EXERCISE DETAILS
Word-for-word transcription needed. Include every entry below but no pictures.

+ + + + + + +

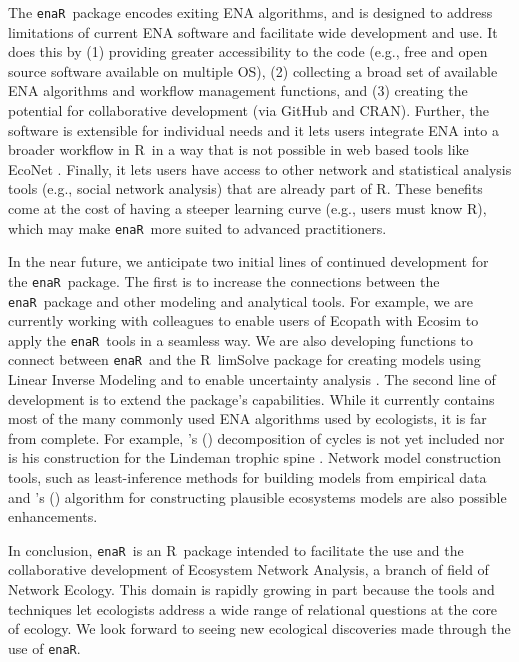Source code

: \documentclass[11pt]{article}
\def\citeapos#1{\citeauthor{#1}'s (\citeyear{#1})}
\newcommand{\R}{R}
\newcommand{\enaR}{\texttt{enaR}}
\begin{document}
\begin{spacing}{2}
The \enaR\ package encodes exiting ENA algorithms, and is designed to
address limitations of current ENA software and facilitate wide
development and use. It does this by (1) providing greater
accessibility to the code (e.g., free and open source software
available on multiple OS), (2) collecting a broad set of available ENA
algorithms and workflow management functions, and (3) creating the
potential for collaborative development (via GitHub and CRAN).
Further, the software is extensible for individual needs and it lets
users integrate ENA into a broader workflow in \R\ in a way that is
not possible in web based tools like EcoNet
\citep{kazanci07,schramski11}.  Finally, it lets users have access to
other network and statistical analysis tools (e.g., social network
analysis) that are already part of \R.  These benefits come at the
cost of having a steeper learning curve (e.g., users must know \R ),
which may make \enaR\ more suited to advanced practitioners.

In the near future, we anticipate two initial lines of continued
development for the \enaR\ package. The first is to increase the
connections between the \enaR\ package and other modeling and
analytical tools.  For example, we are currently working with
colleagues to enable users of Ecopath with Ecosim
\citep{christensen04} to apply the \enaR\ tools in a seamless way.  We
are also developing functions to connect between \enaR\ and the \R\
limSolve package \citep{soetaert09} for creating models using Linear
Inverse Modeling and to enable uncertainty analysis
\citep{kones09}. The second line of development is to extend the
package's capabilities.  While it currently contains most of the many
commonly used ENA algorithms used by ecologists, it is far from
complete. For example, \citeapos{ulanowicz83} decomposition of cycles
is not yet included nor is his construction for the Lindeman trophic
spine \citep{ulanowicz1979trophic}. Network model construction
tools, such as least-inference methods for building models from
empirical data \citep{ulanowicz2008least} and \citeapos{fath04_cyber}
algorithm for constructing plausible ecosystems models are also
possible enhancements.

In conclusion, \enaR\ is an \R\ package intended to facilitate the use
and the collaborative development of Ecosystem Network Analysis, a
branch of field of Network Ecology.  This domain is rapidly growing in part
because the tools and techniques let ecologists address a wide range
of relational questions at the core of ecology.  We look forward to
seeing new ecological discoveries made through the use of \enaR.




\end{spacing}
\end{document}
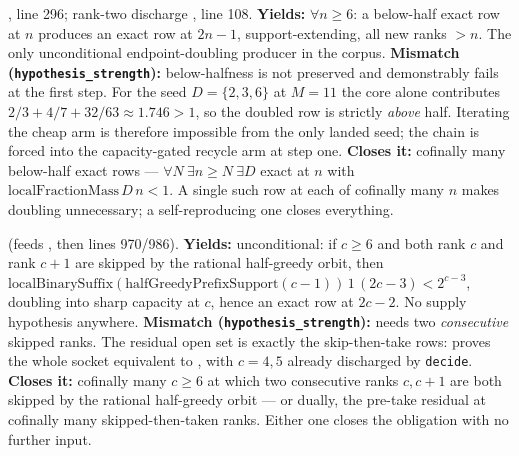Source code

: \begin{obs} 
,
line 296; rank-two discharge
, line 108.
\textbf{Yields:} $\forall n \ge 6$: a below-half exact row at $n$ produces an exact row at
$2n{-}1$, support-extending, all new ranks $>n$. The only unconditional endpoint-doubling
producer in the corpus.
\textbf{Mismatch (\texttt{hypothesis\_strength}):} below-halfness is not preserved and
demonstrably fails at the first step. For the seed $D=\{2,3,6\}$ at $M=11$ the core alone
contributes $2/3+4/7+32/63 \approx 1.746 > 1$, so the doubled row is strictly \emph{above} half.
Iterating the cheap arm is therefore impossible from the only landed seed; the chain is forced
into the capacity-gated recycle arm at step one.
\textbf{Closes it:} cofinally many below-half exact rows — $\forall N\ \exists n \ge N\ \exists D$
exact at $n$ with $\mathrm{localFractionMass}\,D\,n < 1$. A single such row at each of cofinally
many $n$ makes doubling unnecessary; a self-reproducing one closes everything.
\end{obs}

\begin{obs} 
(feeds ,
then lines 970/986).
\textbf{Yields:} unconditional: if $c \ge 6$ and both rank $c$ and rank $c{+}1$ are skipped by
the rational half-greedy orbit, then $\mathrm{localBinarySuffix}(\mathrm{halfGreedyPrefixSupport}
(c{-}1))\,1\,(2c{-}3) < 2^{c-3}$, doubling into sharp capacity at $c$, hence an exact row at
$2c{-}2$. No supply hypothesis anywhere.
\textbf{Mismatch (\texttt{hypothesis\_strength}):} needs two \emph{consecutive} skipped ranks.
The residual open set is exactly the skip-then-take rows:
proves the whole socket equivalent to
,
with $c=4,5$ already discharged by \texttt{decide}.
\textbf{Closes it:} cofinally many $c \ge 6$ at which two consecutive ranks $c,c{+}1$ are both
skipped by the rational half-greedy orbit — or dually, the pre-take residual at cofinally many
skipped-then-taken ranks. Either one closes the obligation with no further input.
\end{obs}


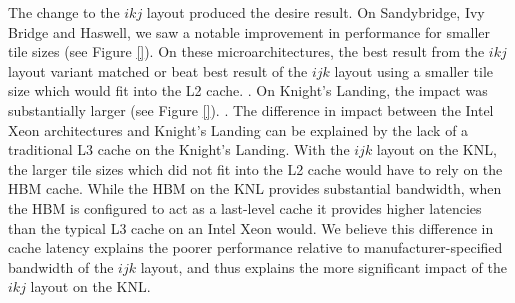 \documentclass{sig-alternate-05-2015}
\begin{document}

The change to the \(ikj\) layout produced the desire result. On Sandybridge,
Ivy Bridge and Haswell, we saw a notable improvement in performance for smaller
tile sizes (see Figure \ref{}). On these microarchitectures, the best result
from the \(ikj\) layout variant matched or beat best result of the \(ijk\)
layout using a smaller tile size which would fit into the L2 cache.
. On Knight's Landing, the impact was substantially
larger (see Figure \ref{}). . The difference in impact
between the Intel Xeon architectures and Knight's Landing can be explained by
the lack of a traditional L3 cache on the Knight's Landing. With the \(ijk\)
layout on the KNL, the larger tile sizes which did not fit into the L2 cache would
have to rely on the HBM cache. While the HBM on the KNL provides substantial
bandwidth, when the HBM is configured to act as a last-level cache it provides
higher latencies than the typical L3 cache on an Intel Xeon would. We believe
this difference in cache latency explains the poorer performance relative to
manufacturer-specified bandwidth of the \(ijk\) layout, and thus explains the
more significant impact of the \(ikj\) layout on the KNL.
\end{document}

+ + + + + + +

RESPONSE FOR THIS EXERCISE
Source code

: \documentclass[11pt]{article}
\def\citeapos#1{\citeauthor{#1}'s (\citeyear{#1})}
\newcommand{\R}{R}
\newcommand{\enaR}{\texttt{enaR}}
\begin{document}
\begin{spacing}{2}
The \enaR\ package encodes exiting ENA algorithms, and is designed to
address limitations of current ENA software and facilitate wide
development and use. It does this by (1) providing greater
accessibility to the code (e.g., free and open source software
available on multiple OS), (2) collecting a broad set of available ENA
algorithms and workflow management functions, and (3) creating the
potential for collaborative development (via GitHub and CRAN).
Further, the software is extensible for individual needs and it lets
users integrate ENA into a broader workflow in \R\ in a way that is
not possible in web based tools like EcoNet
\citep{kazanci07,schramski11}.  Finally, it lets users have access to
other network and statistical analysis tools (e.g., social network
analysis) that are already part of \R.  These benefits come at the
cost of having a steeper learning curve (e.g., users must know \R ),
which may make \enaR\ more suited to advanced practitioners.

In the near future, we anticipate two initial lines of continued
development for the \enaR\ package. The first is to increase the
connections between the \enaR\ package and other modeling and
analytical tools.  For example, we are currently working with
colleagues to enable users of Ecopath with Ecosim
\citep{christensen04} to apply the \enaR\ tools in a seamless way.  We
are also developing functions to connect between \enaR\ and the \R\
limSolve package \citep{soetaert09} for creating models using Linear
Inverse Modeling and to enable uncertainty analysis
\citep{kones09}. The second line of development is to extend the
package's capabilities.  While it currently contains most of the many
commonly used ENA algorithms used by ecologists, it is far from
complete. For example, \citeapos{ulanowicz83} decomposition of cycles
is not yet included nor is his construction for the Lindeman trophic
spine \citep{ulanowicz1979trophic}. Network model construction
tools, such as least-inference methods for building models from
empirical data \citep{ulanowicz2008least} and \citeapos{fath04_cyber}
algorithm for constructing plausible ecosystems models are also
possible enhancements.

In conclusion, \enaR\ is an \R\ package intended to facilitate the use
and the collaborative development of Ecosystem Network Analysis, a
branch of field of Network Ecology.  This domain is rapidly growing in part
because the tools and techniques let ecologists address a wide range
of relational questions at the core of ecology.  We look forward to
seeing new ecological discoveries made through the use of \enaR.




\end{spacing}
\end{document}
Source code

: \begin{obs} 
,
line 296; rank-two discharge
, line 108.
\textbf{Yields:} $\forall n \ge 6$: a below-half exact row at $n$ produces an exact row at
$2n{-}1$, support-extending, all new ranks $>n$. The only unconditional endpoint-doubling
producer in the corpus.
\textbf{Mismatch (\texttt{hypothesis\_strength}):} below-halfness is not preserved and
demonstrably fails at the first step. For the seed $D=\{2,3,6\}$ at $M=11$ the core alone
contributes $2/3+4/7+32/63 \approx 1.746 > 1$, so the doubled row is strictly \emph{above} half.
Iterating the cheap arm is therefore impossible from the only landed seed; the chain is forced
into the capacity-gated recycle arm at step one.
\textbf{Closes it:} cofinally many below-half exact rows — $\forall N\ \exists n \ge N\ \exists D$
exact at $n$ with $\mathrm{localFractionMass}\,D\,n < 1$. A single such row at each of cofinally
many $n$ makes doubling unnecessary; a self-reproducing one closes everything.
\end{obs}

\begin{obs} 
(feeds ,
then lines 970/986).
\textbf{Yields:} unconditional: if $c \ge 6$ and both rank $c$ and rank $c{+}1$ are skipped by
the rational half-greedy orbit, then $\mathrm{localBinarySuffix}(\mathrm{halfGreedyPrefixSupport}
(c{-}1))\,1\,(2c{-}3) < 2^{c-3}$, doubling into sharp capacity at $c$, hence an exact row at
$2c{-}2$. No supply hypothesis anywhere.
\textbf{Mismatch (\texttt{hypothesis\_strength}):} needs two \emph{consecutive} skipped ranks.
The residual open set is exactly the skip-then-take rows:
proves the whole socket equivalent to
,
with $c=4,5$ already discharged by \texttt{decide}.
\textbf{Closes it:} cofinally many $c \ge 6$ at which two consecutive ranks $c,c{+}1$ are both
skipped by the rational half-greedy orbit — or dually, the pre-take residual at cofinally many
skipped-then-taken ranks. Either one closes the obligation with no further input.
\end{obs}


 \documentclass{sig-alternate-05-2015}
\begin{document}

The change to the \(ikj\) layout produced the desire result. On Sandybridge,
Ivy Bridge and Haswell, we saw a notable improvement in performance for smaller
tile sizes (see Figure \ref{}). On these microarchitectures, the best result
from the \(ikj\) layout variant matched or beat best result of the \(ijk\)
layout using a smaller tile size which would fit into the L2 cache.
. On Knight's Landing, the impact was substantially
larger (see Figure \ref{}). . The difference in impact
between the Intel Xeon architectures and Knight's Landing can be explained by
the lack of a traditional L3 cache on the Knight's Landing. With the \(ijk\)
layout on the KNL, the larger tile sizes which did not fit into the L2 cache would
have to rely on the HBM cache. While the HBM on the KNL provides substantial
bandwidth, when the HBM is configured to act as a last-level cache it provides
higher latencies than the typical L3 cache on an Intel Xeon would. We believe
this difference in cache latency explains the poorer performance relative to
manufacturer-specified bandwidth of the \(ijk\) layout, and thus explains the
more significant impact of the \(ikj\) layout on the KNL.
\end{document}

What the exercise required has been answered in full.